Aun va más lejos, siempre nos está convidando a remar mar adentro: «La situación de urgencia en la que Jesús coloca a los discípulos es una “prueba”: coloca a los discípulos ante su pobreza y los prepara a acoger la revelación de Jesús como Mesías que tiene piedad de su pueblo, celebra con su pueblo el convite de la alegría mesiánica, da milagrosamente el alimento al pueblo en el desierto.

También para nosotros la molestia, en la que nos coloca la urgencia de la misión, debe convertirse en una prueba que nos hace tomar conciencia de nuestras pobrezas humanas y nos abra la posibilidad del Evangelio.

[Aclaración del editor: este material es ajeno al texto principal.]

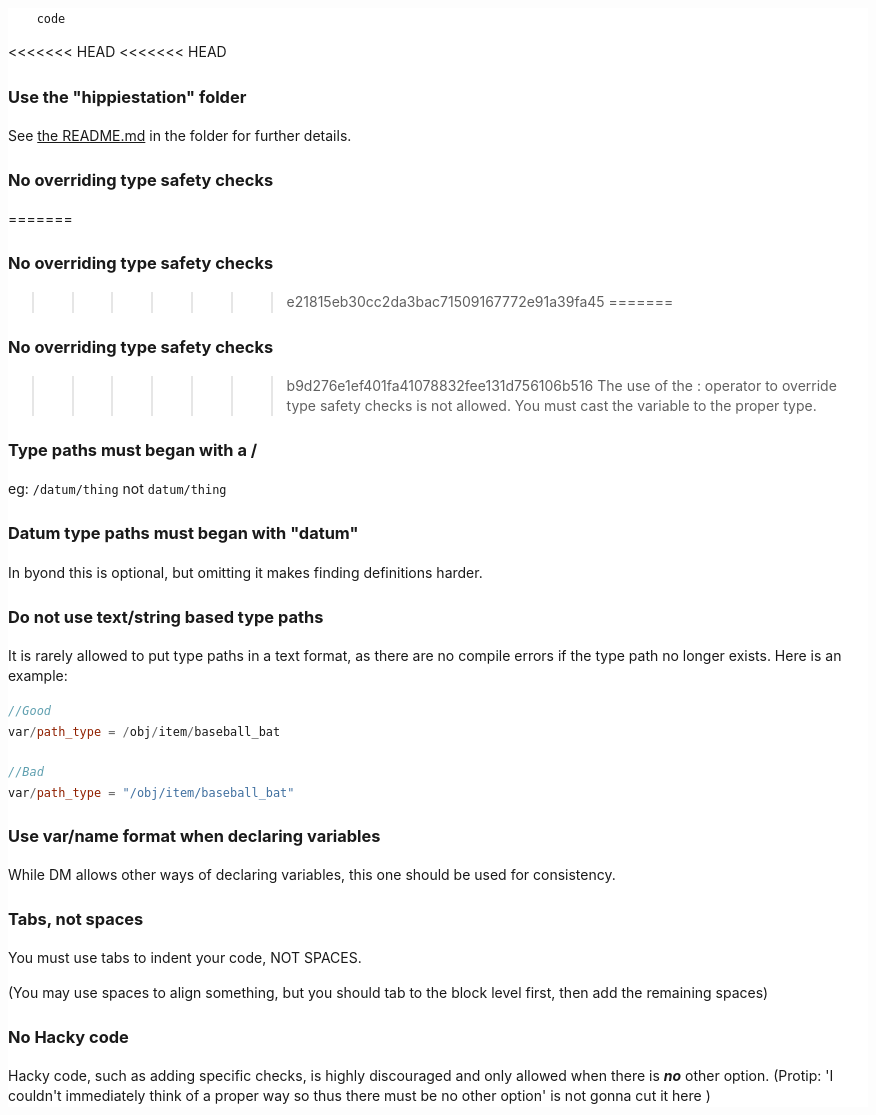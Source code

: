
 ```DM
	code
```

<<<<<<< HEAD
<<<<<<< HEAD
### Use the "hippiestation" folder

See [the README.md](/hippiestation/README.md) in the folder for further details.

### No overriding type safety checks

=======
### No overriding type safety checks
>>>>>>> e21815eb30cc2da3bac71509167772e91a39fa45
=======
### No overriding type safety checks
>>>>>>> b9d276e1ef401fa41078832fee131d756106b516
The use of the : operator to override type safety checks is not allowed. You must cast the variable to the proper type.

### Type paths must began with a /
eg: `/datum/thing` not `datum/thing`

### Datum type paths must began with "datum"
In byond this is optional, but omitting it makes finding definitions harder.

### Do not use text/string based type paths
It is rarely allowed to put type paths in a text format, as there are no compile errors if the type path no longer exists. Here is an example:

```C++
//Good
var/path_type = /obj/item/baseball_bat

//Bad
var/path_type = "/obj/item/baseball_bat"
```

### Use var/name format when declaring variables
While DM allows other ways of declaring variables, this one should be used for consistency.

### Tabs, not spaces
You must use tabs to indent your code, NOT SPACES.

(You may use spaces to align something, but you should tab to the block level first, then add the remaining spaces)

### No Hacky code
Hacky code, such as adding specific checks, is highly discouraged and only allowed when there is ***no*** other option. (Protip: 'I couldn't immediately think of a proper way so thus there must be no other option' is not gonna cut it here )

En efecto, los pasajes neotestamentarios sobre la misión o nos presentan solamente su urgencia, sino también su significado profundo de obediencia que se origina desde el interior del Evangelio… La situación de incomodidad puede llevar a la decisión de obediencia, a la decisión de cerrar los ojos y lanzarse.»[5]


«“Al hombre de cada siglo lo salva un grupo de hombres que se oponen a sus gustos.” Esta frase de Chesterton es una ley histórica que hoy tiene más sentido que nunca. Y que es más difícil, porque nunca fue tan fuerte la corriente que nos empuja a ser como los demás… Claro que ser fieles a nosotros mismos es algo que siempre se paga caro… Pero un hombre debería atreverse a ser diferente si eso es necesario para seguir siendo fiel a su alma… Es la sal la que da a los guisos su sabor. ¿Y para qué sirve la sal que se ha vuelto insípida, la sal que se ha “adaptado” y ya sabe como el resto de los alimentos?»[6] Es un reto: pararnos en la punta de nuestros pies para alcanzar a ver detrás de las tinieblas aparentes, la Luz de Cristo, el Resplandor del Resucitado.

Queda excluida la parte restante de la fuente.